Bevin’s plan to overhaul the pension system would have moved most future and some current state employees onto 401k-style retirement plans.
That meant the state would’ve still made contributions to employees’ retirement accounts that would grow with the stock market, but it wouldn’t be on the hook for paying out monthly payments from when workers retire until they die.
But Republican leaders of the legislature said Bevin’s 401k plan would have been too costly, especially when the state’s already considering big budget cuts.
House Speaker Pro Tem David Osborne said “it was just more costly. There were some people who felt very strongly from an ideological standpoint that we needed to transition to a defined contribution plan. But when the data came back, it just didn’t support financially our ability to do that. “
By moving almost all future workers into 401ks, there would be no new employees to make their own payments into the state retirement system—a very important source of funds for the pensions of people who are already retired or in the system.
So instead lawmakers have proposed moving most future workers into what’s called “hybrid cash-balance” retirement plans.
These are like 401ks, in that the state and employees contribute a little bit every month towards retirement. The state would manage a retirement fund that’s invested in stocks and bonds. And when an employee retires, they’d have a lump sum of money that could be divided into monthly payments.
“It does offer that stability. It offers guarantees, " said Osborne, "it offers the ability for upside in good markets, protects it during down-markets.”
The thing is, the state already offers a cash-balance plan. Most state employees hired since 2014 have been put into it. And this new version is less generous than that.
Under the current system, the state guarantees that employees will get a 4 percent return on their retirement investments. Under the proposed one, the state will only guarantee that employees won’t lose money.
And this new plan is way less generous for future teachers, who would no longer receive a defined benefit pension plan that guarantees payments until death.
Jason Bailey from the Kentucky Center for Economic Policy said it is a lesser benefit "for sure",
“It’s a lesser benefit for sure. One of the big issues is just the predictability and security of knowing what you’re going to get at the end of the day, which is what they have now. This is more dependent on the markets.”
Cost of living adjustments for teachers who have already retired would be cut in half for the next 12 years. For future retirees, the cost of living adjustments would be cut in half for the first 12 years of their retirements.
Employees would no longer be able to accumulate sick days to help them retire early.
And future teachers’ pensions would no longer be subject to the so-called “inviolable contract,” meaning lawmakers could vote to reduce benefits at any time.
Sen. Joe Bowen, a Republican from Owensboro, said he thought state workers would support the new bill.
“I can’t imagine there being a lot of pushback on this.
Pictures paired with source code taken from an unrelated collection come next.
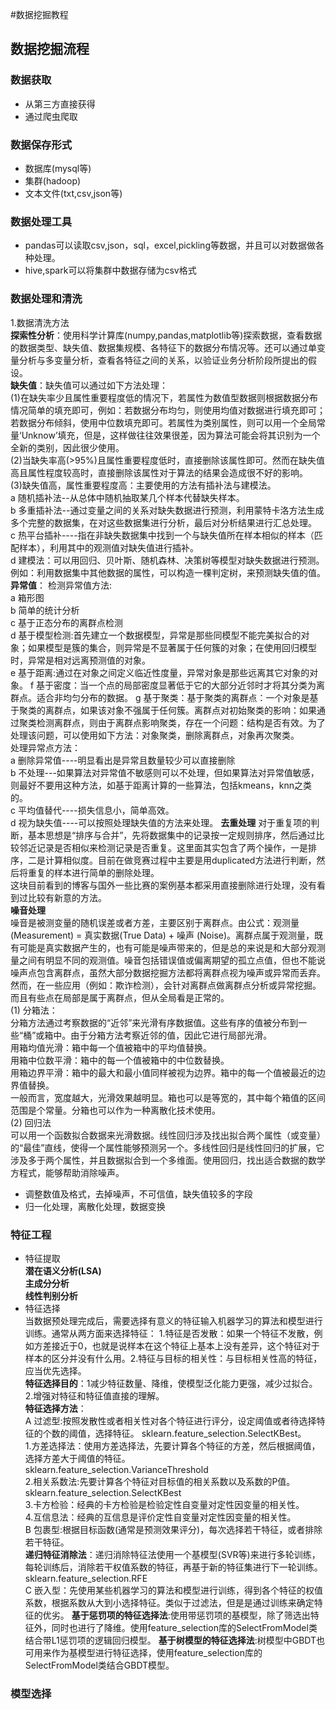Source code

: #数据挖掘教程
## 数据挖掘流程
### 数据获取
- 从第三方直接获得  
- 通过爬虫爬取  
### 数据保存形式  
- 数据库(mysql等)
- 集群(hadoop)
- 文本文件(txt,csv,json等)  
### 数据处理工具  
- pandas可以读取csv,json，sql，excel,pickling等数据，并且可以对数据做各种处理。
- hive,spark可以将集群中数据存储为csv格式
### 数据处理和清洗
1.数据清洗方法  
**探索性分析**：使用科学计算库(numpy,pandas,matplotlib等)探索数据，查看数据的数据类型、缺失值、数据集规模、各特征下的数据分布情况等。还可以通过单变量分析与多变量分析，查看各特征之间的关系，以验证业务分析阶段所提出的假设。  
**缺失值**：缺失值可以通过如下方法处理：  
(1)在缺失率少且属性重要程度低的情况下，若属性为数值型数据则根据数据分布情况简单的填充即可，例如：若数据分布均匀，则使用均值对数据进行填充即可；若数据分布倾斜，使用中位数填充即可。若属性为类别属性，则可以用一个全局常量‘Unknow’填充，但是，这样做往往效果很差，因为算法可能会将其识别为一个全新的类别，因此很少使用。  
(2)当缺失率高(>95%)且属性重要程度低时，直接删除该属性即可。然而在缺失值高且属性程度较高时，直接删除该属性对于算法的结果会造成很不好的影响。  
(3)缺失值高，属性重要程度高：主要使用的方法有插补法与建模法。  
a 随机插补法--从总体中随机抽取某几个样本代替缺失样本。  
b 多重插补法--通过变量之间的关系对缺失数据进行预测，利用蒙特卡洛方法生成多个完整的数据集，在对这些数据集进行分析，最后对分析结果进行汇总处理。  
c 热平台插补----指在非缺失数据集中找到一个与缺失值所在样本相似的样本（匹配样本），利用其中的观测值对缺失值进行插补。  
d 建模法：可以用回归、贝叶斯、随机森林、决策树等模型对缺失数据进行预测。例如：利用数据集中其他数据的属性，可以构造一棵判定树，来预测缺失值的值。  
**异常值**：
检测异常值方法:  
a 箱形图  
b 简单的统计分析  
c 基于正态分布的离群点检测  
d 基于模型检测:首先建立一个数据模型，异常是那些同模型不能完美拟合的对象；如果模型是簇的集合，则异常是不显著属于任何簇的对象；在使用回归模型时，异常是相对远离预测值的对象。  
e 基于距离:通过在对象之间定义临近性度量，异常对象是那些远离其它对象的对象。
f 基于密度：当一个点的局部密度显著低于它的大部分近邻时才将其分类为离群点。适合非均匀分布的数据。
g 基于聚类：基于聚类的离群点：一个对象是基于聚类的离群点，如果该对象不强属于任何簇。离群点对初始聚类的影响：如果通过聚类检测离群点，则由于离群点影响聚类，存在一个问题：结构是否有效。为了处理该问题，可以使用如下方法：对象聚类，删除离群点，对象再次聚类。  
处理异常点方法：  
a 删除异常值----明显看出是异常且数量较少可以直接删除  
b 不处理---如果算法对异常值不敏感则可以不处理，但如果算法对异常值敏感，则最好不要用这种方法，如基于距离计算的一些算法，包括kmeans，knn之类的。  
c 平均值替代----损失信息小，简单高效。  
d 视为缺失值----可以按照处理缺失值的方法来处理。
**去重处理**
 对于重复项的判断，基本思想是“排序与合并”，先将数据集中的记录按一定规则排序，然后通过比较邻近记录是否相似来检测记录是否重复。这里面其实包含了两个操作，一是排序，二是计算相似度。目前在做竞赛过程中主要是用duplicated方法进行判断，然后将重复的样本进行简单的删除处理。  
这块目前看到的博客与国外一些比赛的案例基本都采用直接删除进行处理，没有看到过比较有新意的方法。  
**噪音处理**  
噪音是被测变量的随机误差或者方差，主要区别于离群点。由公式：观测量(Measurement) = 真实数据(True Data) + 噪声 (Noise)。离群点属于观测量，既有可能是真实数据产生的，也有可能是噪声带来的，但是总的来说是和大部分观测量之间有明显不同的观测值。噪音包括错误值或偏离期望的孤立点值，但也不能说噪声点包含离群点，虽然大部分数据挖掘方法都将离群点视为噪声或异常而丢弃。然而，在一些应用（例如：欺诈检测），会针对离群点做离群点分析或异常挖掘。而且有些点在局部是属于离群点，但从全局看是正常的。  
(1) 分箱法：  
分箱方法通过考察数据的“近邻”来光滑有序数据值。这些有序的值被分布到一些“桶”或箱中。由于分箱方法考察近邻的值，因此它进行局部光滑。  
用箱均值光滑：箱中每一个值被箱中的平均值替换。  
用箱中位数平滑：箱中的每一个值被箱中的中位数替换。  
用箱边界平滑：箱中的最大和最小值同样被视为边界。箱中的每一个值被最近的边界值替换。  
一般而言，宽度越大，光滑效果越明显。箱也可以是等宽的，其中每个箱值的区间范围是个常量。分箱也可以作为一种离散化技术使用。  
(2) 回归法  
可以用一个函数拟合数据来光滑数据。线性回归涉及找出拟合两个属性（或变量）的“最佳”直线，使得一个属性能够预测另一个。多线性回归是线性回归的扩展，它涉及多于两个属性，并且数据拟合到一个多维面。使用回归，找出适合数据的数学方程式，能够帮助消除噪声。  

- 调整数值及格式，去掉噪声，不可信值，缺失值较多的字段
- 归一化处理，离散化处理，数据变换
### 特征工程
- 特征提取  
**潜在语义分析(LSA)**  
**主成分分析**    
**线性判别分析**
- 特征选择  
 当数据预处理完成后，需要选择有意义的特征输入机器学习的算法和模型进行训练。通常从两方面来选择特征： 1.特征是否发散：如果一个特征不发散，例如方差接近于0，也就是说样本在这个特征上基本上没有差异，这个特征对于样本的区分并没有什么用。2.特征与目标的相关性：与目标相关性高的特征，应当优先选择。  
**特征选择目的**：1减少特征数量、降维，使模型泛化能力更强，减少过拟合。2.增强对特征和特征值直接的理解。   
**特征选择方法**：  
A 过滤型:按照发散性或者相关性对各个特征进行评分，设定阈值或者待选择特征的个数的阈值，选择特征。
sklearn.feature_selection.SelectKBest。  
1.方差选择法：使用方差选择法，先要计算各个特征的方差，然后根据阈值，选择方差大于阈值的特征。  
sklearn.feature_selection.VarianceThreshold   
2.相关系数法:先要计算各个特征对目标值的相关系数以及系数的P值。  
sklearn.feature_selection.SelectKBest  
3.卡方检验：经典的卡方检验是检验定性自变量对定性因变量的相关性。  
4.互信息法：经典的互信息是评价定性自变量对定性因变量的相关性。  
B 包裹型:根据目标函数(通常是预测效果评分)，每次选择若干特征，或者排除若干特征。  
**递归特征消除法**：递归消除特征法使用一个基模型(SVR等)来进行多轮训练，每轮训练后，消除若干权值系数的特征，再基于新的特征集进行下一轮训练。  
sklearn.feature_selection.RFE  
C 嵌入型：先使用某些机器学习的算法和模型进行训练，得到各个特征的权值系数，根据系数从大到小选择特征。类似于过滤法，但是是通过训练来确定特征的优劣。
**基于惩罚项的特征选择法**:使用带惩罚项的基模型，除了筛选出特征外，同时也进行了降维。使用feature_selection库的SelectFromModel类结合带L1惩罚项的逻辑回归模型。
**基于树模型的特征选择法**:树模型中GBDT也可用来作为基模型进行特征选择，使用feature_selection库的SelectFromModel类结合GBDT模型。
### 模型选择
###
We made, I don’t want to call them concessions, because they’re sound decisions we made. They’re fiscally responsible decisions. They’re not concessions, they’re the right decisions.”
Lawmakers estimate the proposal would save the state $4.8 billion and pay off the state’s pension debt in 30 years.
It would require the state to set aside massive contributions to the system and lawmakers are still non-committal about reforming the tax code so the state can bring in more money.